Records from a data source:
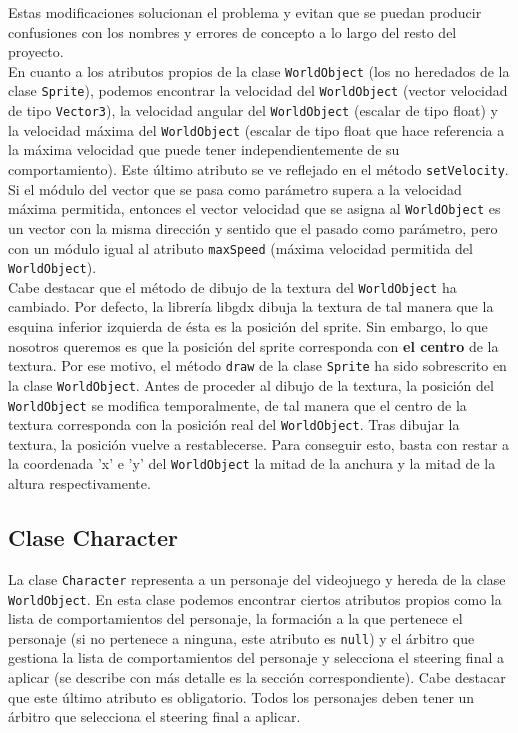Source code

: Estas modificaciones solucionan el problema y evitan que se puedan producir confusiones con los nombres y errores de concepto a lo largo del resto del proyecto. \\

En cuanto a los atributos propios de la clase \texttt{WorldObject} (los no heredados de la clase \texttt{Sprite}), podemos encontrar la velocidad del \texttt{WorldObject} (vector velocidad de tipo \texttt{Vector3}), la velocidad angular del \texttt{WorldObject} (escalar de tipo float) y la velocidad máxima del \texttt{WorldObject} (escalar de tipo float que hace referencia a la máxima velocidad que puede tener independientemente de su comportamiento). Este último atributo se ve reflejado en el método \texttt{setVelocity}. Si el módulo del vector que se pasa como parámetro supera a la velocidad máxima permitida, entonces el vector velocidad que se asigna al \texttt{WorldObject} es un vector con la misma dirección y sentido que el pasado como parámetro, pero con un módulo igual al atributo \texttt{maxSpeed} (máxima velocidad permitida del \texttt{WorldObject}). \\

Cabe destacar que el método de dibujo de la textura del \texttt{WorldObject} ha cambiado. Por defecto, la librería libgdx dibuja la textura de tal manera que la esquina inferior izquierda de ésta es la posición del sprite. Sin embargo, lo que nosotros queremos es que la posición del sprite corresponda con \textbf{el centro} de la textura. Por ese motivo, el método \texttt{draw} de la clase \texttt{Sprite} ha sido sobrescrito en la clase \texttt{WorldObject}. Antes de proceder al dibujo de la textura, la posición del \texttt{WorldObject} se modifica temporalmente, de tal manera que el centro de la textura corresponda con la posición real del \texttt{WorldObject}. Tras dibujar la textura, la posición vuelve a restablecerse. Para conseguir esto, basta con restar a la coordenada 'x' e 'y' del \texttt{WorldObject} la mitad de la anchura y la mitad de la altura respectivamente.


\subsection{Clase Character}
\label{clase-personaje}

La clase \texttt{Character} representa a un personaje del videojuego y hereda de la clase \texttt{WorldObject}. En esta clase podemos encontrar ciertos atributos propios como la lista de comportamientos del personaje, la formación a la que pertenece el personaje (si no pertenece a ninguna, este atributo es \texttt{null}) y el árbitro que gestiona la lista de comportamientos del personaje y selecciona el steering final a aplicar (se describe con más detalle es la sección correspondiente). Cabe destacar que este último atributo es obligatorio. Todos los personajes deben tener un árbitro que selecciona el steering final a aplicar. \\

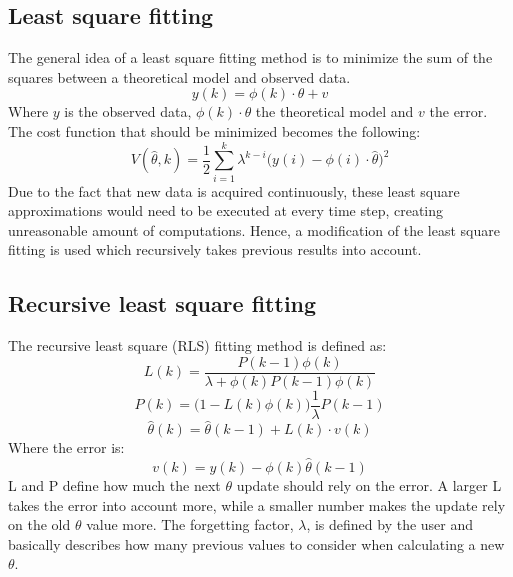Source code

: \subsection{Least square fitting}
The general idea of a least square fitting method is to minimize the sum of the squares between a theoretical model and observed data. 
\begin{equation} 
	y(k) = \phi(k)\cdot\theta + v
	\label{eq:least_square}
\end{equation}
Where $ y $ is the observed data, $ \phi(k)\cdot\theta $ the theoretical model and $ v $ the error. The cost function that should be minimized becomes the following:
\begin{equation}
	V(\hat{\theta}, k) = \dfrac{1}{2} \sum_{i=1}^{k} \lambda^{k-i}\Big(y(i) - \phi(i)\cdot\hat\theta \Big)^2
\end{equation}
Due to the fact that new data is acquired continuously, these least square approximations would need to be executed at every time step, creating unreasonable amount of computations. Hence, a modification of the least square fitting is used which recursively takes previous results into account.

\subsection{Recursive least square fitting}
The recursive least square (RLS) fitting method is defined as:
\begin{equation}
	L(k) =\dfrac{ P(k-1)\phi (k)}{\lambda + \phi (k) P(k-1)\phi(k)} 
\label{eq:RLS1}
\end{equation}
\begin{equation}
	P(k) = \Big( 1 - L(k)\phi (k) \Big) \dfrac{1}{\lambda} P(k-1)
\label{eq:RLS2}
\end{equation}
\begin{equation}
\hat \theta (k) = \hat \theta (k-1) + L(k) \cdot v(k)
\label{eq:RLS3}
\end{equation}
Where the error is:
\begin{equation}
	v(k) = y(k) - \phi (k) \hat \theta (k-1)
	\label{eq:RLS4}
\end{equation}
L and P define how much the next $ \theta $ update should rely on the error. A larger L takes the error into account more, while a smaller number makes the update rely on the old $ \theta $ value more. The forgetting factor, $ \lambda $, is defined by the user and basically describes how many previous values to consider when calculating a new $ \theta $.

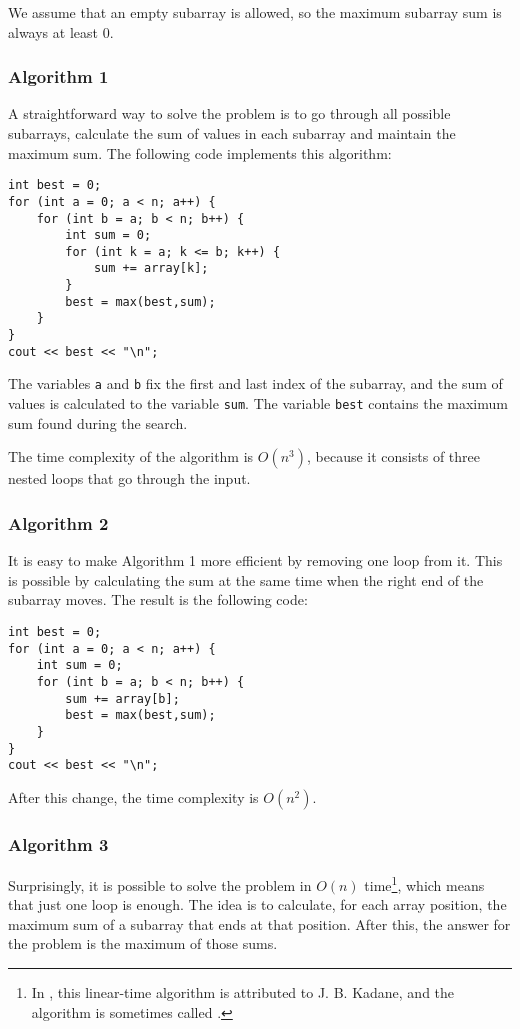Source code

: We assume that an empty subarray is allowed,
so the maximum subarray sum is always at least $0$.

\subsubsection{Algorithm 1}

A straightforward way to solve the problem
is to go through all possible subarrays,
calculate the sum of values in each subarray and maintain
the maximum sum.
The following code implements this algorithm:

\begin{lstlisting}
int best = 0;
for (int a = 0; a < n; a++) {
    for (int b = a; b < n; b++) {
        int sum = 0;
        for (int k = a; k <= b; k++) {
            sum += array[k];
        }
        best = max(best,sum);
    }
}
cout << best << "\n";
\end{lstlisting}

The variables \texttt{a} and \texttt{b} fix the first and
last index of the subarray,
and the sum of values is calculated to the variable \texttt{sum}.
The variable \texttt{best} contains the maximum sum found during the search.

The time complexity of the algorithm is $O(n^3)$,
because it consists of three nested loops 
that go through the input.

\subsubsection{Algorithm 2}

It is easy to make Algorithm 1 more efficient
by removing one loop from it.
This is possible by calculating the sum at the same
time when the right end of the subarray moves.
The result is the following code:

\begin{lstlisting}
int best = 0;
for (int a = 0; a < n; a++) {
    int sum = 0;
    for (int b = a; b < n; b++) {
        sum += array[b];
        best = max(best,sum);
    }
}
cout << best << "\n";
\end{lstlisting}
After this change, the time complexity is $O(n^2)$.

\subsubsection{Algorithm 3}

Surprisingly, it is possible to solve the problem
in $O(n)$ time\footnote{In \cite{ben86}, this linear-time algorithm
is attributed to J. B. Kadane, and the algorithm is sometimes
called  .}, which means
that just one loop is enough.
The idea is to calculate, for each array position,
the maximum sum of a subarray that ends at that position.
After this, the answer for the problem is the
maximum of those sums.

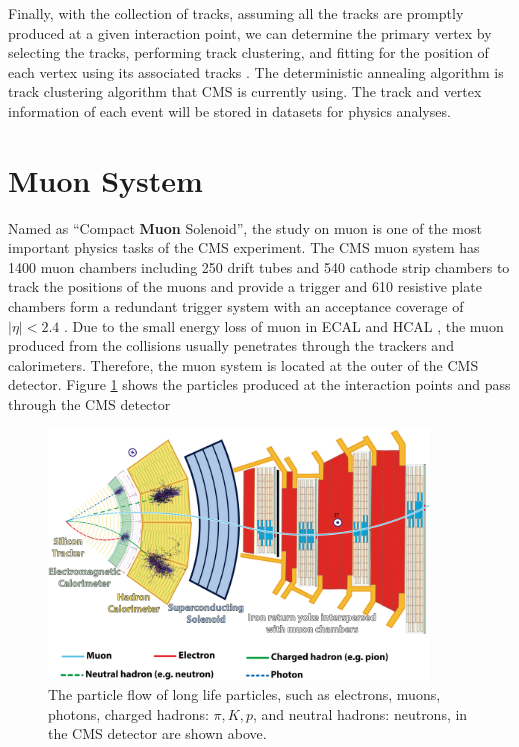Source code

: Finally, with the collection of tracks, assuming all the tracks are promptly produced at a given interaction point, we can determine the primary vertex by selecting the tracks, performing track clustering, and fitting for the position of each vertex using its associated tracks \cite{CMSTrackComp}. The deterministic annealing algorithm \cite{DAAlgo} is track clustering algorithm that CMS is currently using. The track and vertex information of each event will be stored in datasets for physics analyses.

\section{Muon System}

Named as ``Compact \textbf{Muon} Solenoid'', the study on muon is one of the most important physics tasks of the CMS experiment. The CMS muon system has 1400 muon chambers including 250 drift tubes and 540 cathode strip chambers to track the positions of the muons and provide a trigger and 610 resistive plate chambers form a redundant trigger system with an acceptance coverage of $|\eta| < 2.4$ . Due to the small energy loss of muon in ECAL and HCAL \cite{AlphaTheoEx}, the muon produced from the collisions usually penetrates through the trackers and calorimeters. Therefore, the muon system is located at the outer of the CMS detector. Figure \ref{ParticleFlow} shows the particles produced at the interaction points and pass through the CMS detector

\begin{figure}[hbtp]
\begin{center}
\includegraphics[width=0.90\textwidth]{Figures/Chapter2/CMSParticleFlow.png}
\caption{The particle flow of long life particles, such as electrons, muons, photons, charged hadrons: $\pi,K,p$, and neutral hadrons: neutrons, in the CMS detector are shown above.}
\label{ParticleFlow}
\end{center}
\end{figure}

EXERCISE GOAL: All the lines above must be written out exactly, without a single picture.

ANSWER TO THE PROBLEM:
Source code

: Estas modificaciones solucionan el problema y evitan que se puedan producir confusiones con los nombres y errores de concepto a lo largo del resto del proyecto. \\

En cuanto a los atributos propios de la clase \texttt{WorldObject} (los no heredados de la clase \texttt{Sprite}), podemos encontrar la velocidad del \texttt{WorldObject} (vector velocidad de tipo \texttt{Vector3}), la velocidad angular del \texttt{WorldObject} (escalar de tipo float) y la velocidad máxima del \texttt{WorldObject} (escalar de tipo float que hace referencia a la máxima velocidad que puede tener independientemente de su comportamiento). Este último atributo se ve reflejado en el método \texttt{setVelocity}. Si el módulo del vector que se pasa como parámetro supera a la velocidad máxima permitida, entonces el vector velocidad que se asigna al \texttt{WorldObject} es un vector con la misma dirección y sentido que el pasado como parámetro, pero con un módulo igual al atributo \texttt{maxSpeed} (máxima velocidad permitida del \texttt{WorldObject}). \\

Cabe destacar que el método de dibujo de la textura del \texttt{WorldObject} ha cambiado. Por defecto, la librería libgdx dibuja la textura de tal manera que la esquina inferior izquierda de ésta es la posición del sprite. Sin embargo, lo que nosotros queremos es que la posición del sprite corresponda con \textbf{el centro} de la textura. Por ese motivo, el método \texttt{draw} de la clase \texttt{Sprite} ha sido sobrescrito en la clase \texttt{WorldObject}. Antes de proceder al dibujo de la textura, la posición del \texttt{WorldObject} se modifica temporalmente, de tal manera que el centro de la textura corresponda con la posición real del \texttt{WorldObject}. Tras dibujar la textura, la posición vuelve a restablecerse. Para conseguir esto, basta con restar a la coordenada 'x' e 'y' del \texttt{WorldObject} la mitad de la anchura y la mitad de la altura respectivamente.


\subsection{Clase Character}
\label{clase-personaje}

La clase \texttt{Character} representa a un personaje del videojuego y hereda de la clase \texttt{WorldObject}. En esta clase podemos encontrar ciertos atributos propios como la lista de comportamientos del personaje, la formación a la que pertenece el personaje (si no pertenece a ninguna, este atributo es \texttt{null}) y el árbitro que gestiona la lista de comportamientos del personaje y selecciona el steering final a aplicar (se describe con más detalle es la sección correspondiente). Cabe destacar que este último atributo es obligatorio. Todos los personajes deben tener un árbitro que selecciona el steering final a aplicar. \\

Source code

: \subsection{Least square fitting}
The general idea of a least square fitting method is to minimize the sum of the squares between a theoretical model and observed data. 
\begin{equation} 
	y(k) = \phi(k)\cdot\theta + v
	\label{eq:least_square}
\end{equation}
Where $ y $ is the observed data, $ \phi(k)\cdot\theta $ the theoretical model and $ v $ the error. The cost function that should be minimized becomes the following:
\begin{equation}
	V(\hat{\theta}, k) = \dfrac{1}{2} \sum_{i=1}^{k} \lambda^{k-i}\Big(y(i) - \phi(i)\cdot\hat\theta \Big)^2
\end{equation}
Due to the fact that new data is acquired continuously, these least square approximations would need to be executed at every time step, creating unreasonable amount of computations. Hence, a modification of the least square fitting is used which recursively takes previous results into account.

\subsection{Recursive least square fitting}
The recursive least square (RLS) fitting method is defined as:
\begin{equation}
	L(k) =\dfrac{ P(k-1)\phi (k)}{\lambda + \phi (k) P(k-1)\phi(k)} 
\label{eq:RLS1}
\end{equation}
\begin{equation}
	P(k) = \Big( 1 - L(k)\phi (k) \Big) \dfrac{1}{\lambda} P(k-1)
\label{eq:RLS2}
\end{equation}
\begin{equation}
\hat \theta (k) = \hat \theta (k-1) + L(k) \cdot v(k)
\label{eq:RLS3}
\end{equation}
Where the error is:
\begin{equation}
	v(k) = y(k) - \phi (k) \hat \theta (k-1)
	\label{eq:RLS4}
\end{equation}
L and P define how much the next $ \theta $ update should rely on the error. A larger L takes the error into account more, while a smaller number makes the update rely on the old $ \theta $ value more. The forgetting factor, $ \lambda $, is defined by the user and basically describes how many previous values to consider when calculating a new $ \theta $.

Source code

: We assume that an empty subarray is allowed,
so the maximum subarray sum is always at least $0$.

\subsubsection{Algorithm 1}

A straightforward way to solve the problem
is to go through all possible subarrays,
calculate the sum of values in each subarray and maintain
the maximum sum.
The following code implements this algorithm:

\begin{lstlisting}
int best = 0;
for (int a = 0; a < n; a++) {
    for (int b = a; b < n; b++) {
        int sum = 0;
        for (int k = a; k <= b; k++) {
            sum += array[k];
        }
        best = max(best,sum);
    }
}
cout << best << "\n";
\end{lstlisting}

The variables \texttt{a} and \texttt{b} fix the first and
last index of the subarray,
and the sum of values is calculated to the variable \texttt{sum}.
The variable \texttt{best} contains the maximum sum found during the search.

The time complexity of the algorithm is $O(n^3)$,
because it consists of three nested loops 
that go through the input.

\subsubsection{Algorithm 2}

It is easy to make Algorithm 1 more efficient
by removing one loop from it.
This is possible by calculating the sum at the same
time when the right end of the subarray moves.
The result is the following code:

\begin{lstlisting}
int best = 0;
for (int a = 0; a < n; a++) {
    int sum = 0;
    for (int b = a; b < n; b++) {
        sum += array[b];
        best = max(best,sum);
    }
}
cout << best << "\n";
\end{lstlisting}
After this change, the time complexity is $O(n^2)$.

\subsubsection{Algorithm 3}

Surprisingly, it is possible to solve the problem
in $O(n)$ time\footnote{In \cite{ben86}, this linear-time algorithm
is attributed to J. B. Kadane, and the algorithm is sometimes
called  .}, which means
that just one loop is enough.
The idea is to calculate, for each array position,
the maximum sum of a subarray that ends at that position.
After this, the answer for the problem is the
maximum of those sums.

Source code

: Finally, with the collection of tracks, assuming all the tracks are promptly produced at a given interaction point, we can determine the primary vertex by selecting the tracks, performing track clustering, and fitting for the position of each vertex using its associated tracks \cite{CMSTrackComp}. The deterministic annealing algorithm \cite{DAAlgo} is track clustering algorithm that CMS is currently using. The track and vertex information of each event will be stored in datasets for physics analyses.

\section{Muon System}

Named as ``Compact \textbf{Muon} Solenoid'', the study on muon is one of the most important physics tasks of the CMS experiment. The CMS muon system has 1400 muon chambers including 250 drift tubes and 540 cathode strip chambers to track the positions of the muons and provide a trigger and 610 resistive plate chambers form a redundant trigger system with an acceptance coverage of $|\eta| < 2.4$ . Due to the small energy loss of muon in ECAL and HCAL \cite{AlphaTheoEx}, the muon produced from the collisions usually penetrates through the trackers and calorimeters. Therefore, the muon system is located at the outer of the CMS detector. Figure \ref{ParticleFlow} shows the particles produced at the interaction points and pass through the CMS detector

\begin{figure}[hbtp]
\begin{center}
\includegraphics[width=0.90\textwidth]{Figures/Chapter2/CMSParticleFlow.png}
\caption{The particle flow of long life particles, such as electrons, muons, photons, charged hadrons: $\pi,K,p$, and neutral hadrons: neutrons, in the CMS detector are shown above.}
\label{ParticleFlow}
\end{center}
\end{figure}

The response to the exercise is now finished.